> **Problem description**
Only the lines that hold "newcommand" should be in the answer, each copied from the data below.
□ □ □ □ □
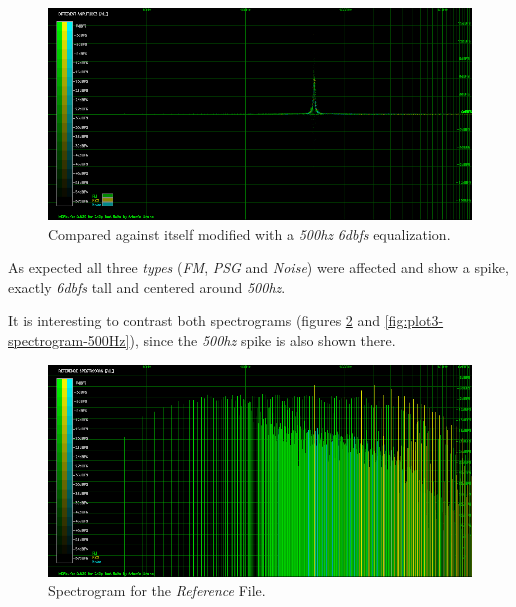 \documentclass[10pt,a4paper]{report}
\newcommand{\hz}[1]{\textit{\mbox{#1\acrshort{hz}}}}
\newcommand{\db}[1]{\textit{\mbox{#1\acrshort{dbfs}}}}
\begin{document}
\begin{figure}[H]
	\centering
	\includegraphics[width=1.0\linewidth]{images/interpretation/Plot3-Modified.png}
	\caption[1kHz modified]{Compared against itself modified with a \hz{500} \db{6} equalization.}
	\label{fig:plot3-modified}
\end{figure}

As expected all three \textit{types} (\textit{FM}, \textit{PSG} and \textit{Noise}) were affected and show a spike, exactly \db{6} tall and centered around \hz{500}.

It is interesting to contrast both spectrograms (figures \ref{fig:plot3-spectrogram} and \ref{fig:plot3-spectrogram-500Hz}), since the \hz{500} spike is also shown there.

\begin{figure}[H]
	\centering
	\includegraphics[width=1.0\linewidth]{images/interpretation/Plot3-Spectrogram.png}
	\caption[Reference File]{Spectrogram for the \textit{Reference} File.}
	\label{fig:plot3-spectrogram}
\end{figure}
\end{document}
□ □ □ □ □
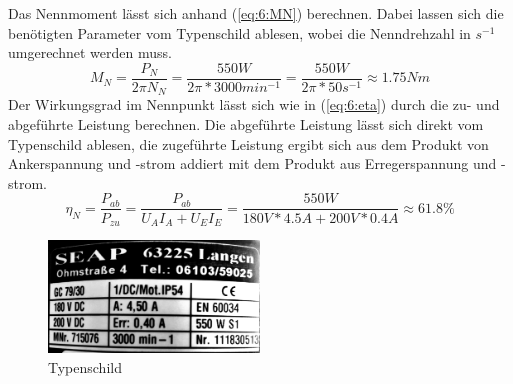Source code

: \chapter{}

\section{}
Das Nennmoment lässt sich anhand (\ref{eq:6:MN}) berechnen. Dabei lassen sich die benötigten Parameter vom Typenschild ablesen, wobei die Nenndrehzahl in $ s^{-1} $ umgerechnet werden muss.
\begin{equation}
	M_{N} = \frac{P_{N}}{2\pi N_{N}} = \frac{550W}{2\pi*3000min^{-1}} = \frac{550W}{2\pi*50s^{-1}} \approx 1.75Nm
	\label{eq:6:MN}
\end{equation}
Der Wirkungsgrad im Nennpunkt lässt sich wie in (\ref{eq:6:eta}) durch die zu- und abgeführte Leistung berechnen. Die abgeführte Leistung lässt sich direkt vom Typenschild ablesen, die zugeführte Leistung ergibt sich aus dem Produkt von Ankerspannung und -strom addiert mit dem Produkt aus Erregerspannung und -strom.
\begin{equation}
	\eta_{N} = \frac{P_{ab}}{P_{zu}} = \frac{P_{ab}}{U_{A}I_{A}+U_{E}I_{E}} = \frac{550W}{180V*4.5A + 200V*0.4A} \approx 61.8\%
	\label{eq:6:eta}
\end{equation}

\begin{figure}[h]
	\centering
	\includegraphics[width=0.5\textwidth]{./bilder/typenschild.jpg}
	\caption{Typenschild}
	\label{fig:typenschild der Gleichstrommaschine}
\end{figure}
□ □ □ □ □
> **Solution**
\newcommand{\hz}[1]{\textit{\mbox{#1\acrshort{hz}}}}
\newcommand{\db}[1]{\textit{\mbox{#1\acrshort{dbfs}}}}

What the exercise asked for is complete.